Addie is most likely to tell me personal things about her life at school right at bedtime. This is a little annoying because I'm so ding-dang tired by that point and the kids are always pushing their bedtimes anyway. But I try to listen carefully because it's important that she's sharing this stuff with me. I don't have any sense of her life at school otherwise, except for little clues here and there.
I've been wondering when Addie would start to become aware of things like clothes, or being teased. She's been pretty much a free spirit up until now, but I'm noticing some things starting to change. She won't wear a hat she got for Christmas because the other kids laugh at her when she does (a year ago she would have rocked it, no matter what).
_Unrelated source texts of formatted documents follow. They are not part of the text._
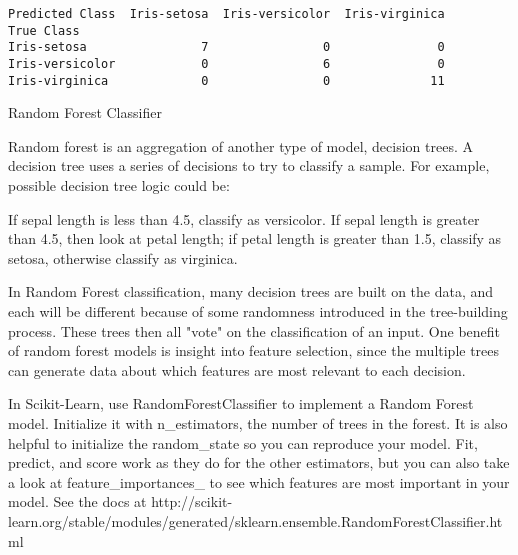 \documentclass[8pt]{extarticle}
\begin{document}
    \begin{Verbatim}[commandchars=\\\{\}]
Predicted Class  Iris-setosa  Iris-versicolor  Iris-virginica
True Class                                                   
Iris-setosa                7                0               0
Iris-versicolor            0                6               0
Iris-virginica             0                0              11

    \end{Verbatim}

    Random Forest Classifier

Random forest is an aggregation of another type of model, decision
trees. A decision tree uses a series of decisions to try to classify a
sample. For example, possible decision tree logic could be:

If sepal length is less than 4.5, classify as versicolor. If sepal
length is greater than 4.5, then look at petal length; if petal length
is greater than 1.5, classify as setosa, otherwise classify as
virginica.

In Random Forest classification, many decision trees are built on the
data, and each will be different because of some randomness introduced
in the tree-building process. These trees then all "vote" on the
classification of an input. One benefit of random forest models is
insight into feature selection, since the multiple trees can generate
data about which features are most relevant to each decision.

In Scikit-Learn, use RandomForestClassifier to implement a Random Forest
model. Initialize it with n\_estimators, the number of trees in the
forest. It is also helpful to initialize the random\_state so you can
reproduce your model. Fit, predict, and score work as they do for the
other estimators, but you can also take a look at feature\_importances\_
to see which features are most important in your model. See the docs at
http://scikit-learn.org/stable/modules/generated/sklearn.ensemble.RandomForestClassifier.html
\end{document}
She thinks things Nolie says are "embarrassing." She thinks things I say are "embarrassing." She has started only wearing plain t-shirts from her closet, and pants with the waist tops rolled down.
And there are the details I get directly from her. She told me a few weeks back about a girl who was making fun of her for a while, and we talked about how to handle it (my advice was multifaceted--try making friends, try saying "whatever," try using your words like an adult. I'm not sure what worked). Addie tells me that girl leaves her alone now, but that there's a different girl, P., who has started calling her "weird."
She whispered this to me last night, in her dark and quiet room, and my first thought was actually a feeling--a rock in the gut--as I remembered what it was like to be made fun of and excluded as a kid.
My second thought: take care of your kid. "Look at me Addie," I said. "You are not weird. You are wonderful. You're the farthest thing from weird that there is."
My third thought, which I didn't say, was, "Of course you're a little weird. You're a professor's kid, an engineer's kid, you're smart and a little gawky and beautiful. You're artistic. You're funny. You're tall. For a girl, all those things make you a little weird. But in the very best way, though you probably won't recognize that until you're almost 40."
But you can't say that, because that's how you see things and you know the other little kids and your kid see things differently, and it's unfair to ask a kid to wait 35 years for it all to make sense.